Work item —
Find each line in the records below that contains the word "cite", and copy it out.

Extracted information —
..............................
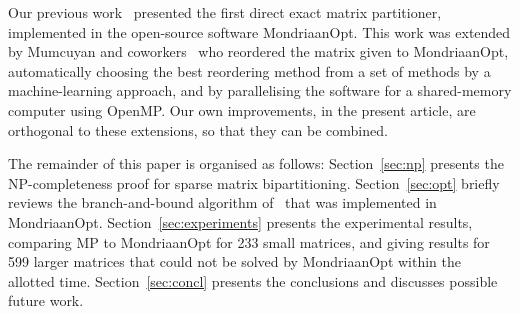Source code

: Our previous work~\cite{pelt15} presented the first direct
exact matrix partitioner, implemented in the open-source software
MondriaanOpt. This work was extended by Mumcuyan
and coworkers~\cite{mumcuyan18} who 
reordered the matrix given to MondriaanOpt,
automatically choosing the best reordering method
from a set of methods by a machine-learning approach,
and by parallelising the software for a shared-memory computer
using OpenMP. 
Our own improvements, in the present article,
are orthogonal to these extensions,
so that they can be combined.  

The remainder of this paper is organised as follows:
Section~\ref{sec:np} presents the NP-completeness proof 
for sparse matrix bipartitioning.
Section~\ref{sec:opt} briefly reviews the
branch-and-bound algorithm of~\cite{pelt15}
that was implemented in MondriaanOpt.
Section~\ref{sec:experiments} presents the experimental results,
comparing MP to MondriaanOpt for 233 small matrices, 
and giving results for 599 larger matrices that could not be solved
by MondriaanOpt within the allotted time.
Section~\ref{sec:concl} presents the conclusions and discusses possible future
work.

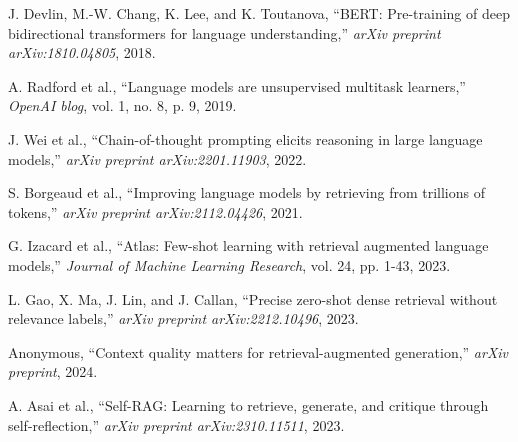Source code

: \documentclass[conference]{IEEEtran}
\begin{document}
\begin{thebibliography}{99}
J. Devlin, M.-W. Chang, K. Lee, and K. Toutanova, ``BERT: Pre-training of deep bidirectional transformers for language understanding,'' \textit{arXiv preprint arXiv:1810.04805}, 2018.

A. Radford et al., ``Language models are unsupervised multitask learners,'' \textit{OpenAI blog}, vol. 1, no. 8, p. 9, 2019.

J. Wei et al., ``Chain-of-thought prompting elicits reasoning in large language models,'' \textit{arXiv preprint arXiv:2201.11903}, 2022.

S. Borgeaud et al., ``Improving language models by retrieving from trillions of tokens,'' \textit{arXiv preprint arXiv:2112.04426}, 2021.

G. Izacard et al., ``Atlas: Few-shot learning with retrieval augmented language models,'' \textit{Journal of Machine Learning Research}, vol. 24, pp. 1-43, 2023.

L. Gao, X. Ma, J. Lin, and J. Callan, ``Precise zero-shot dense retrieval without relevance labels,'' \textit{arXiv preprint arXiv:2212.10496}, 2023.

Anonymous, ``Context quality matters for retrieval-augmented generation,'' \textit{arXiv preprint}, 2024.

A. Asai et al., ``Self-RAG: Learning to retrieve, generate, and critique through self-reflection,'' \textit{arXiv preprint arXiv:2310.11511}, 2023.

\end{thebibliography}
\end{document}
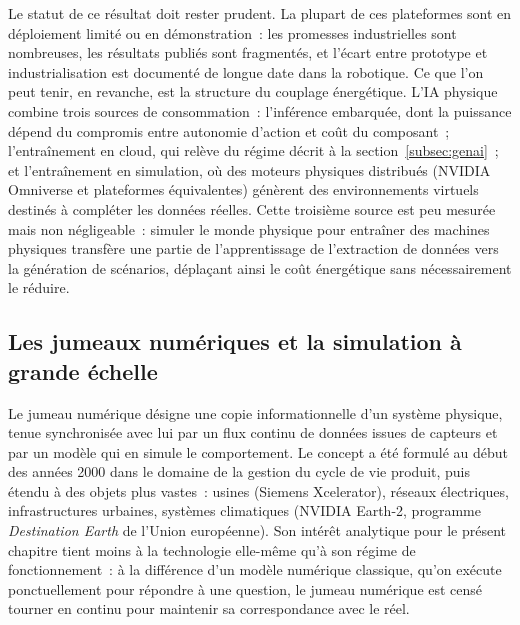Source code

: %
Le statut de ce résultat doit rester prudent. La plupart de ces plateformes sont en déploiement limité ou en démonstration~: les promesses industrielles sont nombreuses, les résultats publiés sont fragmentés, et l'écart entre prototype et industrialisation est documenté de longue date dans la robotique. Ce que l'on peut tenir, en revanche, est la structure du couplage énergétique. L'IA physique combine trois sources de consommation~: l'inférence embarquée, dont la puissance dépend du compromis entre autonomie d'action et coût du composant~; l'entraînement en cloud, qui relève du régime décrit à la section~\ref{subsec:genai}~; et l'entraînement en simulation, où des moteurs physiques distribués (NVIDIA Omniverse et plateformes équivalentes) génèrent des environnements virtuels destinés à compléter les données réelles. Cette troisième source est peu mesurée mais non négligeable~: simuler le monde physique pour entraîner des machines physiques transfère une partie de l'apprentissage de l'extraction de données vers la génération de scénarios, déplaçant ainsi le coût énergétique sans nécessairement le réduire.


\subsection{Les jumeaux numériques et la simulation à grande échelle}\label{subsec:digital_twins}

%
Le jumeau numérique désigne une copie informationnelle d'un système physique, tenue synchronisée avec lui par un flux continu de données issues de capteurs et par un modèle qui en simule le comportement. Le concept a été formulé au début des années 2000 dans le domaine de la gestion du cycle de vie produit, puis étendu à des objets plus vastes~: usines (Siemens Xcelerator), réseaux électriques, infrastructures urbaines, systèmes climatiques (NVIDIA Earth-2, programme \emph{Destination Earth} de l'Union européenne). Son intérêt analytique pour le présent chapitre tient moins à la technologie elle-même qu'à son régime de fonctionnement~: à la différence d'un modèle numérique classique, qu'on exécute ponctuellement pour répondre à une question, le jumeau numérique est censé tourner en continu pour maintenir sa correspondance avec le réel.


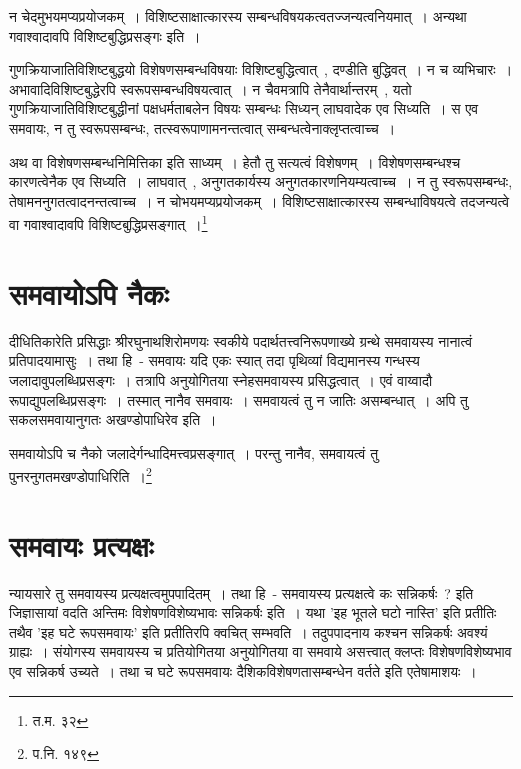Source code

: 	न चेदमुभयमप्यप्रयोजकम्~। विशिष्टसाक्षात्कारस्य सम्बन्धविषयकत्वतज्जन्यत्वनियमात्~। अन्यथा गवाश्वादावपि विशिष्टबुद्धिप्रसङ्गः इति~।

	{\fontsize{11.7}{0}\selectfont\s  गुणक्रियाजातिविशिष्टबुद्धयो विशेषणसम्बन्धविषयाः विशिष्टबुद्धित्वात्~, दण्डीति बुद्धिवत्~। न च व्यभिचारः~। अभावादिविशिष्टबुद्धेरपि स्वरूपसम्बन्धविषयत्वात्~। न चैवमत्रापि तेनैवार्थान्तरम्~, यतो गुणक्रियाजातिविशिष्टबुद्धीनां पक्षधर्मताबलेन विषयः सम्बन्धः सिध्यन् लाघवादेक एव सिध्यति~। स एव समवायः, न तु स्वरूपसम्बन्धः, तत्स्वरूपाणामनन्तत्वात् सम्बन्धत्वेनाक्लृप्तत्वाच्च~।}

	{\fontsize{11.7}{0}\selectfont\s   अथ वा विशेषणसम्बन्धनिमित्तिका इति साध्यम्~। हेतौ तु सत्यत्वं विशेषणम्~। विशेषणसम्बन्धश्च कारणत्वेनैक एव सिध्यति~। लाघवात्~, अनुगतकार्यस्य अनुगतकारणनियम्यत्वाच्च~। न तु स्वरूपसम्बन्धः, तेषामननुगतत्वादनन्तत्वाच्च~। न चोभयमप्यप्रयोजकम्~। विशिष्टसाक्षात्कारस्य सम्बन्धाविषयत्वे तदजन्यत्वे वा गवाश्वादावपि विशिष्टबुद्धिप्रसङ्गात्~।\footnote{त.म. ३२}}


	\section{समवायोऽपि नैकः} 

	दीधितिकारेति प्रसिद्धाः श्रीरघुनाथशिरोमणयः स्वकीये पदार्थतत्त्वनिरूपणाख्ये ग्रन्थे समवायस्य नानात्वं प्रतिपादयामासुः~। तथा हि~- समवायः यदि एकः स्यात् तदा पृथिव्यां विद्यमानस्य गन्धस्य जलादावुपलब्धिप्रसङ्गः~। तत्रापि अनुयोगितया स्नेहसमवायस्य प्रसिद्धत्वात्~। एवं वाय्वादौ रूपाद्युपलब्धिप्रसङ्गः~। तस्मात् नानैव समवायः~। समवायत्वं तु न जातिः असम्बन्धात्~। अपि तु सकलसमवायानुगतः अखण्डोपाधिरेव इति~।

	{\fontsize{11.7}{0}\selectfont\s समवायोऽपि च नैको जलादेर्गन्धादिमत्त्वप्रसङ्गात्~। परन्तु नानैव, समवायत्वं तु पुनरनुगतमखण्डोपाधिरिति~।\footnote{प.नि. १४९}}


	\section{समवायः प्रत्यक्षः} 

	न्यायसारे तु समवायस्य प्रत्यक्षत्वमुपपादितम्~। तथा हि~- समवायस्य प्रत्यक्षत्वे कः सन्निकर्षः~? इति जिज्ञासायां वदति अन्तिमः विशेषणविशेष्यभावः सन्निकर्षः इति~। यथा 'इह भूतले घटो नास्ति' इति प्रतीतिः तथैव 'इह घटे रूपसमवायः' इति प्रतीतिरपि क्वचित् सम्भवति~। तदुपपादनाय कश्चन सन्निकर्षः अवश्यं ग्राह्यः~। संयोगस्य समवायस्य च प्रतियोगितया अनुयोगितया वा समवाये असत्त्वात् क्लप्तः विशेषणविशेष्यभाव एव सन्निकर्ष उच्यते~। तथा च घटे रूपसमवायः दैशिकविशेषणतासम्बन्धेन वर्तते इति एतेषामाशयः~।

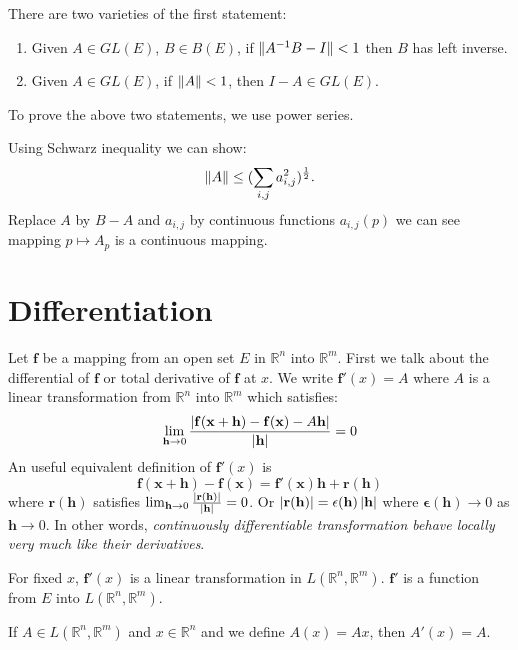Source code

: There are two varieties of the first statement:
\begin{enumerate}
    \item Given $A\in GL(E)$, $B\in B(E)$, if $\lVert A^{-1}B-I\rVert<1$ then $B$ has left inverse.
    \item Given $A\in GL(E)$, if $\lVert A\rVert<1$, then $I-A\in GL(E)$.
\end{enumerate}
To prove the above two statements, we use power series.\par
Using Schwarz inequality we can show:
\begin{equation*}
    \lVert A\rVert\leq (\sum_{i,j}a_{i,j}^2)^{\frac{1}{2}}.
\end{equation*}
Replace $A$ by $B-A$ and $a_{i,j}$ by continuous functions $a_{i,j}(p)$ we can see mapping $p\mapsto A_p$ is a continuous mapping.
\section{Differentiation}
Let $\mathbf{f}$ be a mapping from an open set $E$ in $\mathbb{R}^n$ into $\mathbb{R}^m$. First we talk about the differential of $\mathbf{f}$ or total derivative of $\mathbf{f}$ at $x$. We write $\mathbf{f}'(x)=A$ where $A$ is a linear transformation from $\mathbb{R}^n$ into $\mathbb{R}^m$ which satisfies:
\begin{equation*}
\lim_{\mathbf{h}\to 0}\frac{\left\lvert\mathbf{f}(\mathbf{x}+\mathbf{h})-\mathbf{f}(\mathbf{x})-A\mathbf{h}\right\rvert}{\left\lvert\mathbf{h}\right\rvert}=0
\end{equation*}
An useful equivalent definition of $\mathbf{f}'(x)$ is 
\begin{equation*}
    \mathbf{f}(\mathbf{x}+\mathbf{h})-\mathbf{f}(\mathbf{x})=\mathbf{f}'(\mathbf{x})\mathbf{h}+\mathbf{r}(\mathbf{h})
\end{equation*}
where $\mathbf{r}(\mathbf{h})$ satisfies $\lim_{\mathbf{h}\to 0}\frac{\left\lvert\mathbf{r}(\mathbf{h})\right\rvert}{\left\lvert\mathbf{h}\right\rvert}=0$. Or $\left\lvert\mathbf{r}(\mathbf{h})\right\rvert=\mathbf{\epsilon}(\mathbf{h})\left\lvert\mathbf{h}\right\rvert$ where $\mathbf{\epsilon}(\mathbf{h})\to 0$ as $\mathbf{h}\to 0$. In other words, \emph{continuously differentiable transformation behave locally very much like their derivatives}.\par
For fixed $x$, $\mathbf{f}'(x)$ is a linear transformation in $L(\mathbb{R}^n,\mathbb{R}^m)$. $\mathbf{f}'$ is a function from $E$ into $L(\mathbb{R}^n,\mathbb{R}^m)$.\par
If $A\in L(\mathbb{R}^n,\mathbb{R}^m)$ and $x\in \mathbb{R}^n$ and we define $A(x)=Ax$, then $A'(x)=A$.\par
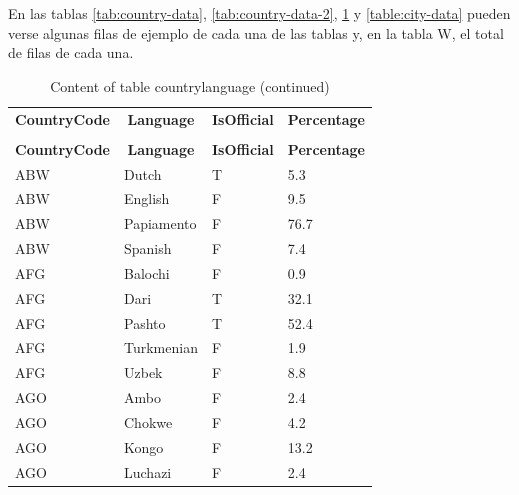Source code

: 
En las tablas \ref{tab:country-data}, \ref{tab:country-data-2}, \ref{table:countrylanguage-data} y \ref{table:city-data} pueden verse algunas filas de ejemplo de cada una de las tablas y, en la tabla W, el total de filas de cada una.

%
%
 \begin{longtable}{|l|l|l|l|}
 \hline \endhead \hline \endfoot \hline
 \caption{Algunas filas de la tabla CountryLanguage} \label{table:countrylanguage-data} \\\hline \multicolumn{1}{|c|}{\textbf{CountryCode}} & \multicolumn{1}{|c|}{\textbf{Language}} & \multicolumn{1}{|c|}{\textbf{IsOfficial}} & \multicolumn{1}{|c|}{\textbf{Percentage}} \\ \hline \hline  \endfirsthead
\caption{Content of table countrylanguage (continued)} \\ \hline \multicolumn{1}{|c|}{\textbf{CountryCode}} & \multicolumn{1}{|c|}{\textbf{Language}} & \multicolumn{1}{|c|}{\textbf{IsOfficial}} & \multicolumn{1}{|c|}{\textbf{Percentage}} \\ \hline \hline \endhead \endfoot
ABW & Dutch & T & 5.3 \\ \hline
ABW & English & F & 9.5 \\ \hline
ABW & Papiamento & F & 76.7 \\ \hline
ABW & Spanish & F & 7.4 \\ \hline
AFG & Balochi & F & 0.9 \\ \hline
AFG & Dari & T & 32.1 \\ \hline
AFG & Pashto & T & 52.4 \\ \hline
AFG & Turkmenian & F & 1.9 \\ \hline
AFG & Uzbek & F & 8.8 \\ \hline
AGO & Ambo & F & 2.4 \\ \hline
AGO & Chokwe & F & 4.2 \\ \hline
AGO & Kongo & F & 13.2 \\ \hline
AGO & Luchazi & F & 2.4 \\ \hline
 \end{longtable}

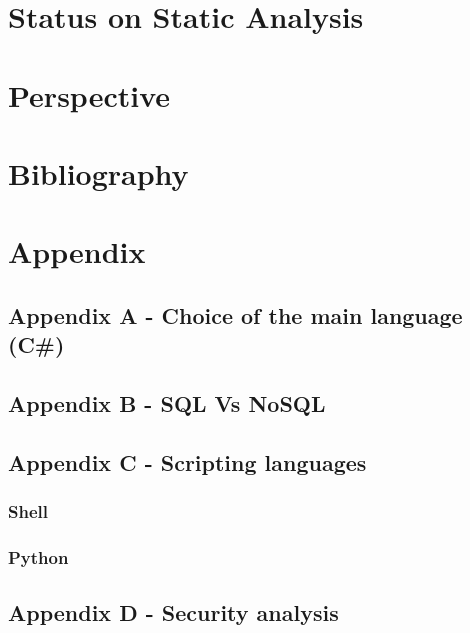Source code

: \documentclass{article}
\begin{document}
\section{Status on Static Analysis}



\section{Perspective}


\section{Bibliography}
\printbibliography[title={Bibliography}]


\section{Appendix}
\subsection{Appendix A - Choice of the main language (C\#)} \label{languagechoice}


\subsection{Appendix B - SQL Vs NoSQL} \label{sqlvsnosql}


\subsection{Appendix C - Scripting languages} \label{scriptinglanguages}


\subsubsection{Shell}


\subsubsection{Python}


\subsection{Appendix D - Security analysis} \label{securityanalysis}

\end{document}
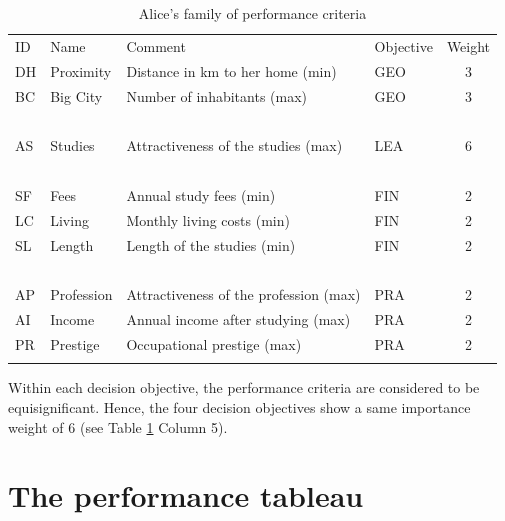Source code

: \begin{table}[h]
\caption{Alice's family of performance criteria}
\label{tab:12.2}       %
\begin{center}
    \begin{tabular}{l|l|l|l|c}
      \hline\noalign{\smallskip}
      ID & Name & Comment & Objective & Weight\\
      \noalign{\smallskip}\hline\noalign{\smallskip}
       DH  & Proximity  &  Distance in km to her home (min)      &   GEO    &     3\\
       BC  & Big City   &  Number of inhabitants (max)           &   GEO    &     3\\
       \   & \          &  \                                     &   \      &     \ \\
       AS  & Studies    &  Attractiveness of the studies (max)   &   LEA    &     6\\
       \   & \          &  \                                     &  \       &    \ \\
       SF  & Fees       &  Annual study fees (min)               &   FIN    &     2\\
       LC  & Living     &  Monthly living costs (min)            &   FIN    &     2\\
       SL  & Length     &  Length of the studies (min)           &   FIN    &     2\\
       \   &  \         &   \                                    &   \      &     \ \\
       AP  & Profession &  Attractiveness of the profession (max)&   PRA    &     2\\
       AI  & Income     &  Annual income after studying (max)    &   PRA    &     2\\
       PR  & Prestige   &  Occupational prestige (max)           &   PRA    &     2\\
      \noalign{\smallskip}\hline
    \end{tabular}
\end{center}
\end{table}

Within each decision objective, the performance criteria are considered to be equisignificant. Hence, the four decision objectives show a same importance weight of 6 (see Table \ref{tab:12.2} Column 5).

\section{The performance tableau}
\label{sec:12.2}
..............................
Reply to the task —
: Our previous work~\cite{pelt15} presented the first direct
and coworkers~\cite{mumcuyan18} who 
branch-and-bound algorithm of~\cite{pelt15}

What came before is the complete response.